▸ Exercise goal: Write out only the lines from the top of the listing below through the one with "mod divide scalar", exactly as they stand, while keeping pictures out of the copy.

▸ Record set:

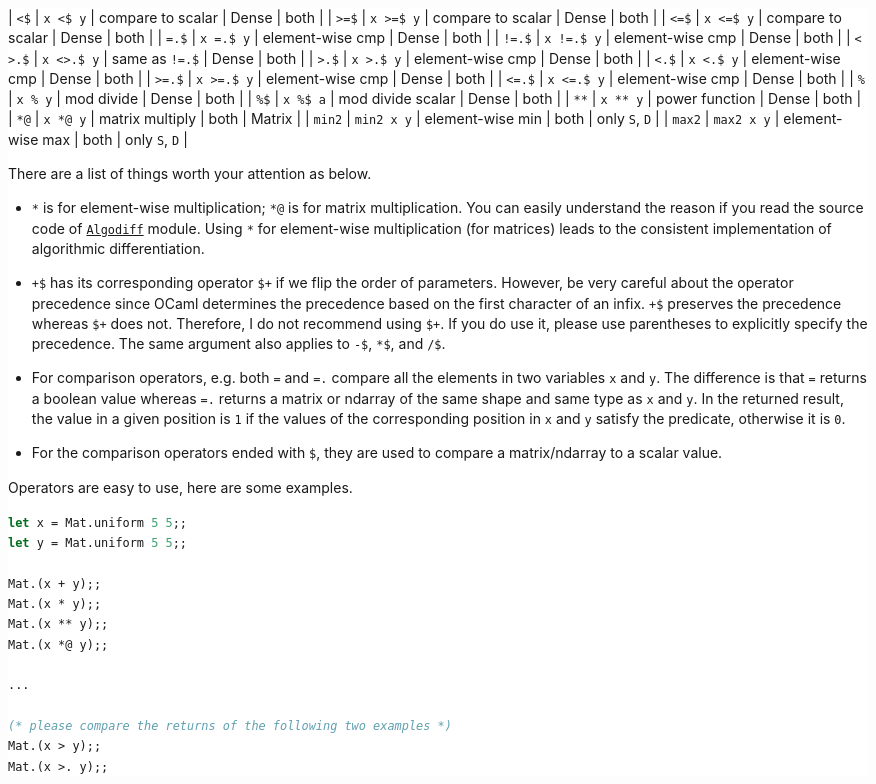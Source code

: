 | `<$`     | `x <$ y`     | compare to scalar | Dense        | both           |
| `>=$`    | `x >=$ y`    | compare to scalar | Dense        | both           |
| `<=$`    | `x <=$ y`    | compare to scalar | Dense        | both           |
| `=.$`    | `x =.$ y`    | element-wise cmp  | Dense        | both           |
| `!=.$`   | `x !=.$ y`   | element-wise cmp  | Dense        | both           |
| `<>.$`   | `x <>.$ y`   | same as `!=.$`    | Dense        | both           |
| `>.$`    | `x >.$ y`    | element-wise cmp  | Dense        | both           |
| `<.$`    | `x <.$ y`    | element-wise cmp  | Dense        | both           |
| `>=.$`   | `x >=.$ y`   | element-wise cmp  | Dense        | both           |
| `<=.$`   | `x <=.$ y`   | element-wise cmp  | Dense        | both           |
| `%`      | `x % y`      | mod divide        | Dense        | both           |
| `%$`     | `x %$ a`     | mod divide scalar | Dense        | both           |
| `**`     | `x ** y`     | power function    | Dense        | both           |
| `*@`     | `x *@ y`     | matrix multiply   | both         | Matrix         |
| `min2`   | `min2 x y`   | element-wise min  | both         | only `S`, `D`  |
| `max2`   | `max2 x y`   | element-wise max  | both         | only `S`, `D`  |

There are a list of things worth your attention as below.

- `*` is for element-wise multiplication; `*@` is for matrix multiplication. You can easily understand the reason if you read the source code of [`Algodiff`](https://github.com/ryanrhymes/owl/blob/master/lib/owl_algodiff_generic.ml) module. Using `*` for element-wise multiplication (for matrices) leads to the consistent implementation of algorithmic differentiation.

- `+$` has its corresponding operator `$+` if we flip the order of parameters. However, be very careful about the operator precedence since OCaml determines the precedence based on the first character of an infix. `+$` preserves the precedence whereas `$+` does not. Therefore, I do not recommend using `$+`. If you do use it, please use parentheses to explicitly specify the precedence. The same argument also applies to `-$`, `*$`, and `/$`.

- For comparison operators, e.g. both `=` and `=.` compare all the elements in two variables `x` and `y`. The difference is that `=` returns a boolean value whereas `=.` returns a matrix or ndarray of the same shape and same type as `x` and `y`. In the returned result, the value in a given position is `1` if the values of the corresponding position in `x` and `y` satisfy the predicate, otherwise it is `0`.

- For the comparison operators ended with `$`, they are used to compare a matrix/ndarray to a scalar value.

Operators are easy to use, here are some examples.

```ocaml
let x = Mat.uniform 5 5;;
let y = Mat.uniform 5 5;;

Mat.(x + y);;
Mat.(x * y);;
Mat.(x ** y);;
Mat.(x *@ y);;

...

(* please compare the returns of the following two examples *)
Mat.(x > y);;
Mat.(x >. y);;
```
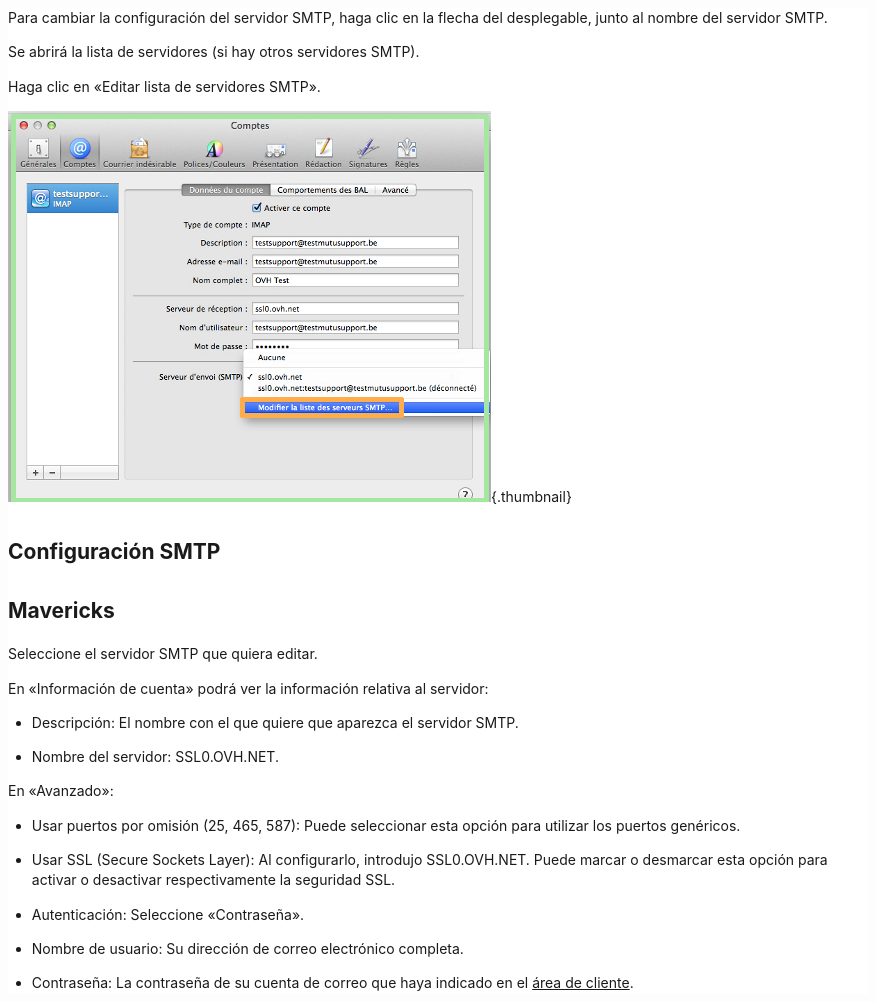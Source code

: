 Para cambiar la configuración del servidor SMTP, haga clic en la flecha del desplegable, junto al nombre del servidor SMTP.

Se abrirá la lista de servidores (si hay otros servidores SMTP). 

Haga clic en «Editar lista de servidores SMTP».

![](images/img_2373.jpg){.thumbnail}


## Configuración SMTP

## Mavericks
Seleccione el servidor SMTP que quiera editar.

En «Información de cuenta» podrá ver la información relativa al servidor:


- Descripción: El nombre con el que quiere que aparezca el servidor SMTP.

- Nombre del servidor: SSL0.OVH.NET.


En «Avanzado»: 


- Usar puertos por omisión (25, 465, 587): Puede seleccionar esta opción para utilizar los puertos genéricos.

- Usar SSL (Secure Sockets Layer): Al configurarlo, introdujo SSL0.OVH.NET. Puede marcar o desmarcar esta opción para activar o desactivar respectivamente la seguridad SSL.

- Autenticación: Seleccione «Contraseña».

- Nombre de usuario: Su dirección de correo electrónico completa.

- Contraseña: La contraseña de su cuenta de correo que haya indicado en el [área de cliente](https://www.ovh.com/manager/web/login.html).

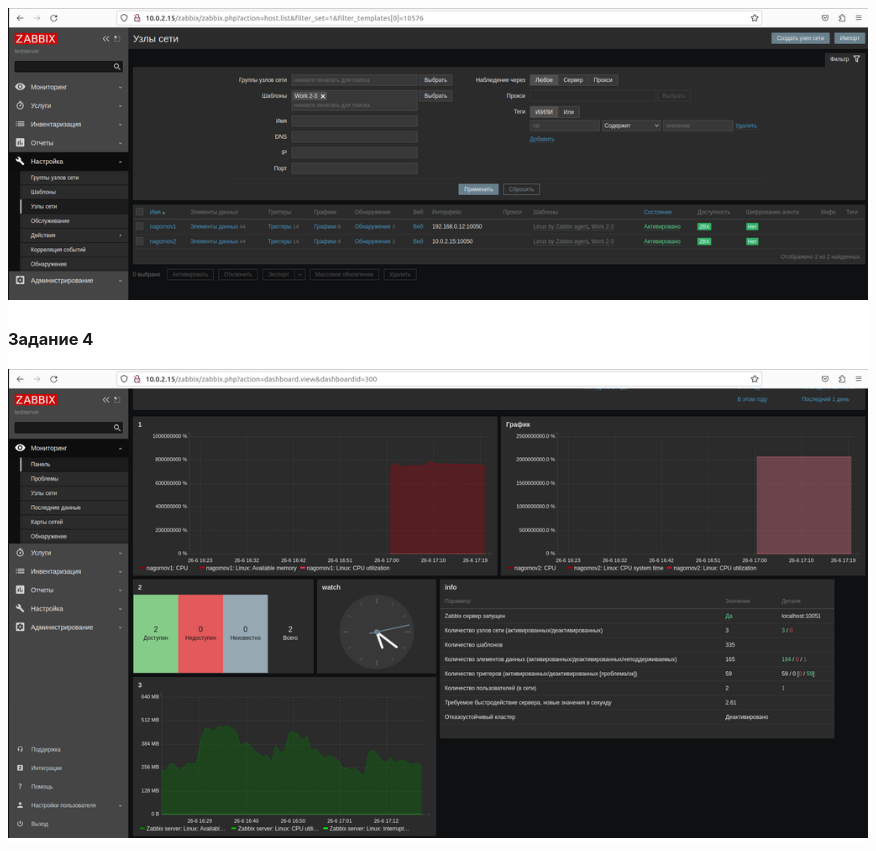 <img src = "img/hosts.png" width = 100%>

### Задание 4

<img src = "img/newdash.png" width = 100%>

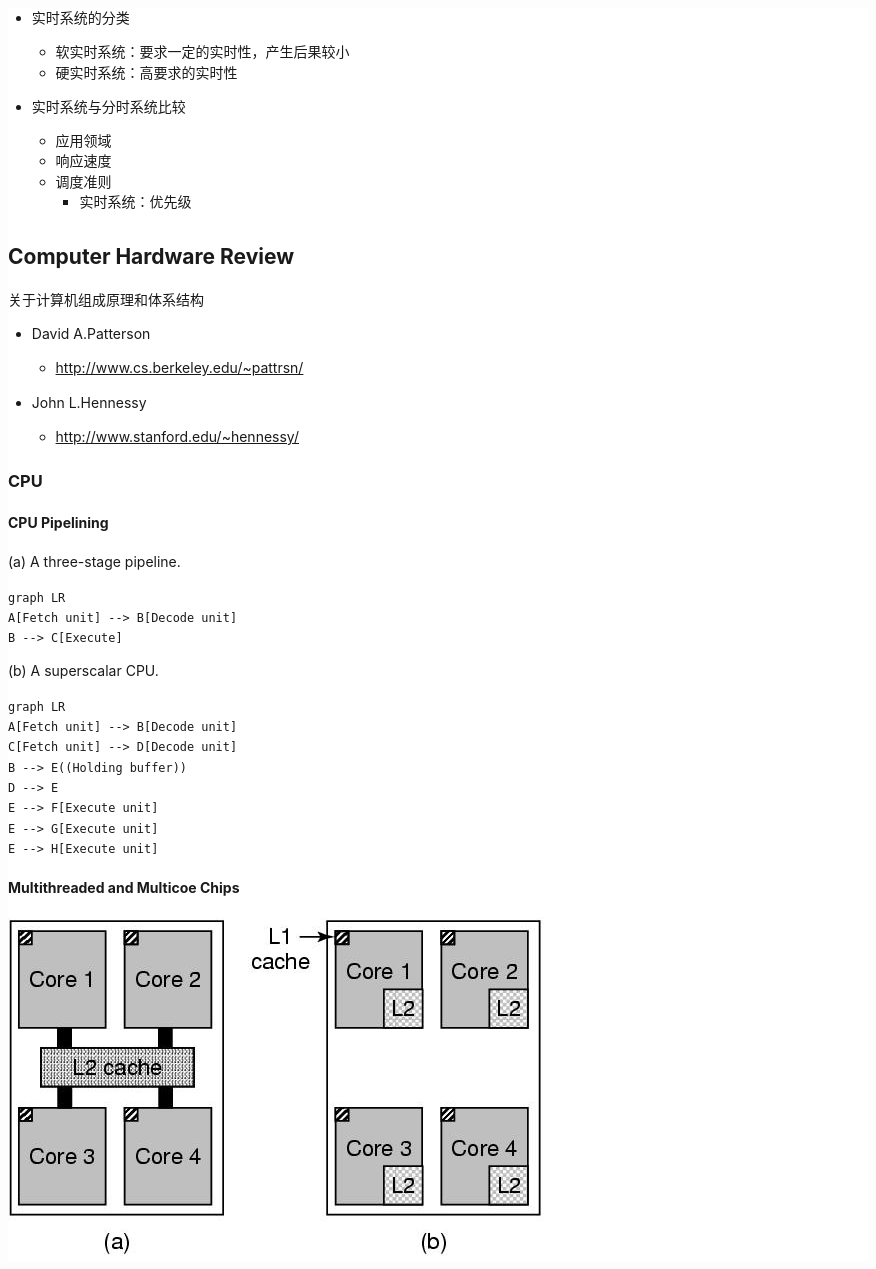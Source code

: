 - 实时系统的分类
  - 软实时系统：要求一定的实时性，产生后果较小
  - 硬实时系统：高要求的实时性

- 实时系统与分时系统比较
  - 应用领域
  - 响应速度
  - 调度准则
    - 实时系统：优先级

## Computer Hardware Review

关于计算机组成原理和体系结构

- David A.Patterson
  - http://www.cs.berkeley.edu/~pattrsn/

- John L.Hennessy
  - http://www.stanford.edu/~hennessy/

### CPU

#### CPU Pipelining

(a) A three-stage pipeline. 

```mermaid
graph LR
A[Fetch unit] --> B[Decode unit]
B --> C[Execute]
```

(b) A superscalar CPU.

```mermaid
graph LR
A[Fetch unit] --> B[Decode unit]
C[Fetch unit] --> D[Decode unit]
B --> E((Holding buffer))
D --> E
E --> F[Execute unit]
E --> G[Execute unit]
E --> H[Execute unit]
```

#### Multithreaded and Multicoe Chips

![Multithreaded and Multicore Chips](操作系统.assets/Multithreaded_and_Multicore_Chips.png)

▸ Answer:
Source code

: | `<$`     | `x <$ y`     | compare to scalar | Dense        | both           |
| `>=$`    | `x >=$ y`    | compare to scalar | Dense        | both           |
| `<=$`    | `x <=$ y`    | compare to scalar | Dense        | both           |
| `=.$`    | `x =.$ y`    | element-wise cmp  | Dense        | both           |
| `!=.$`   | `x !=.$ y`   | element-wise cmp  | Dense        | both           |
| `<>.$`   | `x <>.$ y`   | same as `!=.$`    | Dense        | both           |
| `>.$`    | `x >.$ y`    | element-wise cmp  | Dense        | both           |
| `<.$`    | `x <.$ y`    | element-wise cmp  | Dense        | both           |
| `>=.$`   | `x >=.$ y`   | element-wise cmp  | Dense        | both           |
| `<=.$`   | `x <=.$ y`   | element-wise cmp  | Dense        | both           |
| `%`      | `x % y`      | mod divide        | Dense        | both           |
| `%$`     | `x %$ a`     | mod divide scalar | Dense        | both           |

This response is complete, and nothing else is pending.